Alors que ce projet de loi vise officiellement à maintenir le plus longtemps possible, et coûte que coûte, les gens en situation d’emploi, le Gouvernement, en l’occurrence, les incite fortement à partir.
De l’avis même de M. Laurent Hénard, rapporteur pour avis de la commission des finances de l’Assemblée nationale sur ce texte, « toute personne concernée, bien informée et sensée, aura tout intérêt à activer son droit à pension anticipée ». Selon lui, « cela va contre l’esprit d’un texte qui vise à prolonger la durée d’activité ».
Il a fallu plusieurs jours pour que cette « bourde » soit considérée comme telle. Le Gouvernement a introduit des modifications, mais la version remaniée du texte n’est toujours pas satisfaisante. Elle demeure brutale, injuste et illisible.
Pour prendre en compte l’inquiétude de certains services qui risquent de perdre une partie importante de leurs effectifs, et aussi pour répondre à l’angoisse légitime des agents concernés, le Président de la République a voulu que le dispositif soit maintenu pour ceux qui se trouvent à moins de cinq ans de l’âge de la retraite. C’est bien le moins !

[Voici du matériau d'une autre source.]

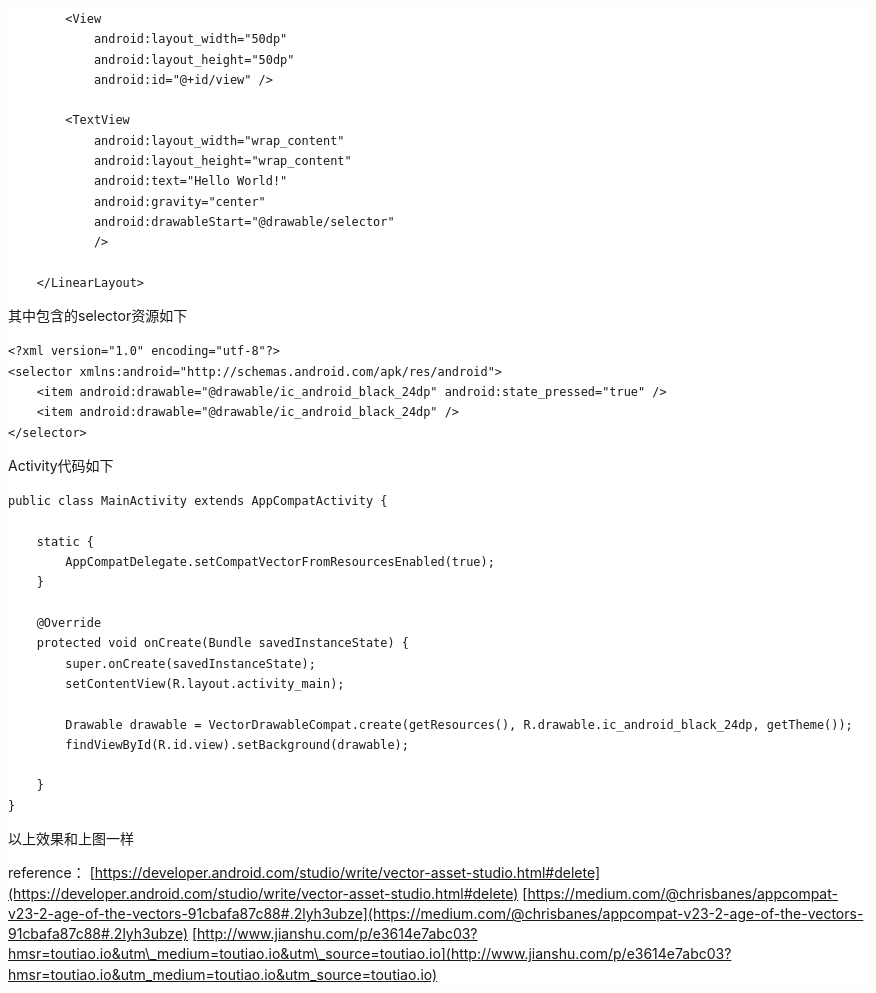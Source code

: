	        <View
	            android:layout_width="50dp"
	            android:layout_height="50dp"
	            android:id="@+id/view" />

	        <TextView
	            android:layout_width="wrap_content"
	            android:layout_height="wrap_content"
	            android:text="Hello World!"
	            android:gravity="center"
	            android:drawableStart="@drawable/selector"
	            />

	    </LinearLayout>

其中包含的selector资源如下

	<?xml version="1.0" encoding="utf-8"?>
	<selector xmlns:android="http://schemas.android.com/apk/res/android">
	    <item android:drawable="@drawable/ic_android_black_24dp" android:state_pressed="true" />
	    <item android:drawable="@drawable/ic_android_black_24dp" />
	</selector>

Activity代码如下

	public class MainActivity extends AppCompatActivity {

	    static {
	        AppCompatDelegate.setCompatVectorFromResourcesEnabled(true);
	    }

	    @Override
	    protected void onCreate(Bundle savedInstanceState) {
	        super.onCreate(savedInstanceState);
	        setContentView(R.layout.activity_main);

	        Drawable drawable = VectorDrawableCompat.create(getResources(), R.drawable.ic_android_black_24dp, getTheme());
	        findViewById(R.id.view).setBackground(drawable);

	    }
	}

以上效果和上图一样

reference：
[https://developer.android.com/studio/write/vector-asset-studio.html#delete](https://developer.android.com/studio/write/vector-asset-studio.html#delete)
[https://medium.com/@chrisbanes/appcompat-v23-2-age-of-the-vectors-91cbafa87c88#.2lyh3ubze](https://medium.com/@chrisbanes/appcompat-v23-2-age-of-the-vectors-91cbafa87c88#.2lyh3ubze)
[http://www.jianshu.com/p/e3614e7abc03?hmsr=toutiao.io&utm\_medium=toutiao.io&utm\_source=toutiao.io](http://www.jianshu.com/p/e3614e7abc03?hmsr=toutiao.io&utm_medium=toutiao.io&utm_source=toutiao.io)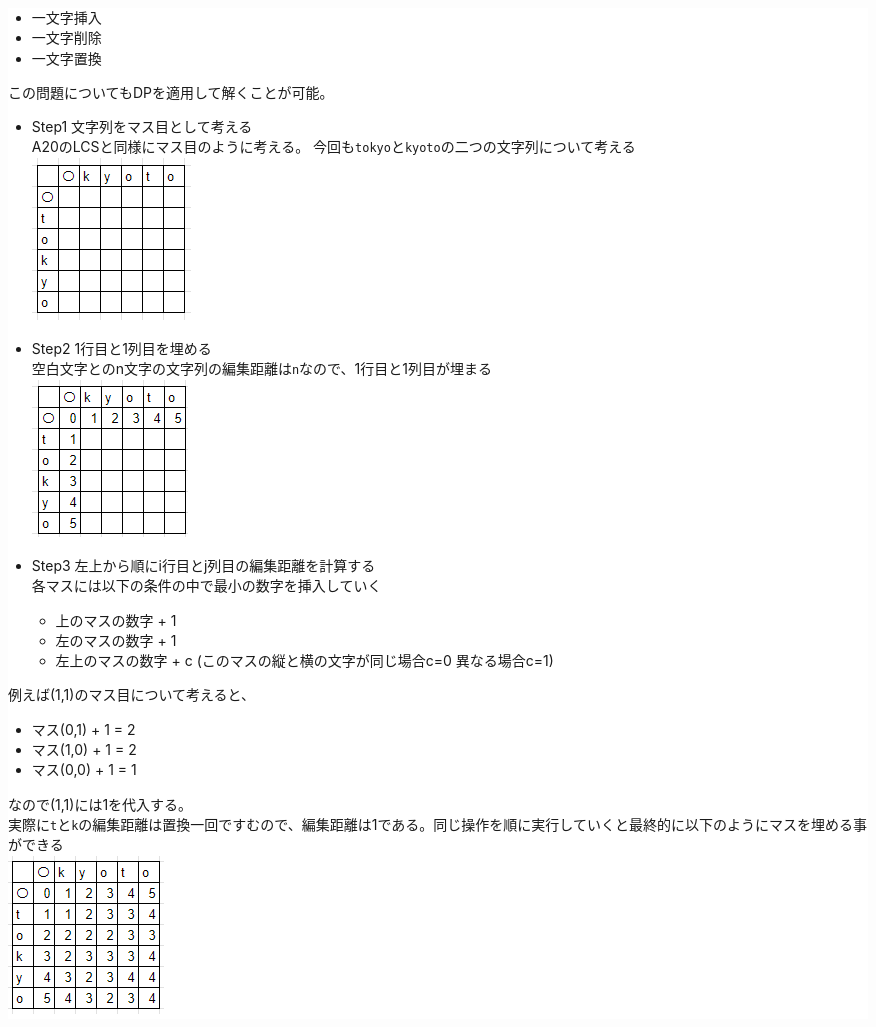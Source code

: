 - 一文字挿入
- 一文字削除
- 一文字置換

この問題についてもDPを適用して解くことが可能。<br>

- Step1 文字列をマス目として考える<br>
A20のLCSと同様にマス目のように考える。
今回も```tokyo```と```kyoto```の二つの文字列について考える<br>
![](images/4_%E7%B7%A8%E9%9B%86%E8%B7%9D%E9%9B%A21.png)

- Step2 1行目と1列目を埋める<br>
空白文字とのn文字の文字列の編集距離は```n```なので、1行目と1列目が埋まる<br>
![](images/4_%E7%B7%A8%E9%9B%86%E8%B7%9D%E9%9B%A22.png)

- Step3 左上から順にi行目とj列目の編集距離を計算する<br>
各マスには以下の条件の中で最小の数字を挿入していく
  - 上のマスの数字 + 1
  - 左のマスの数字 + 1
  - 左上のマスの数字 + c (このマスの縦と横の文字が同じ場合c=0 異なる場合c=1)<br>

例えば(1,1)のマス目について考えると、

- マス(0,1) + 1 = 2
- マス(1,0) + 1 = 2
- マス(0,0) + 1 = 1<br>

なので(1,1)には1を代入する。<br>
実際に```t```と```k```の編集距離は置換一回ですむので、編集距離は1である。同じ操作を順に実行していくと最終的に以下のようにマスを埋める事ができる<br>
![](images/4_%E7%B7%A8%E9%9B%86%E8%B7%9D%E9%9B%A23.png)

Par ailleurs, la date butoir a été repoussée au 31 décembre 2010 pour un départ à la retraite prévu au plus tard le 30 juin suivant. Mais ce calendrier n’est pas plus réaliste que le précédent. Certes, la majorité a imposé que les services administratifs compétents au sein de chaque fonction publique informent personnellement, d’ici au 15 décembre prochain, les fonctionnaires concernés de l’incidence du changement des règles en matière de départ anticipé à la retraite sur le montant de leur pension. Cependant, compte tenu des différents délais, et même si les administrations travaillent sans doute déjà sur ce dossier, le temps de délibération sur un choix majeur qui engage l’avenir d’un foyer est réduit comme peau de chagrin.
Enfin, c’est vraiment faire abus de langage que de présenter la disparition de ce dispositif comme conforme à un principe d’équité. Il est vrai que suivant qu’un fonctionnaire a réuni les deux conditions – avoir eu au moins trois enfants et avoir effectué quinze années de services – avant ou après les lois Fillon de 2003, le calcul de la pension répond à des règles différentes. Vous êtes les artisans de cette injustice, et il est particulièrement pervers, dans ce cas de figure, …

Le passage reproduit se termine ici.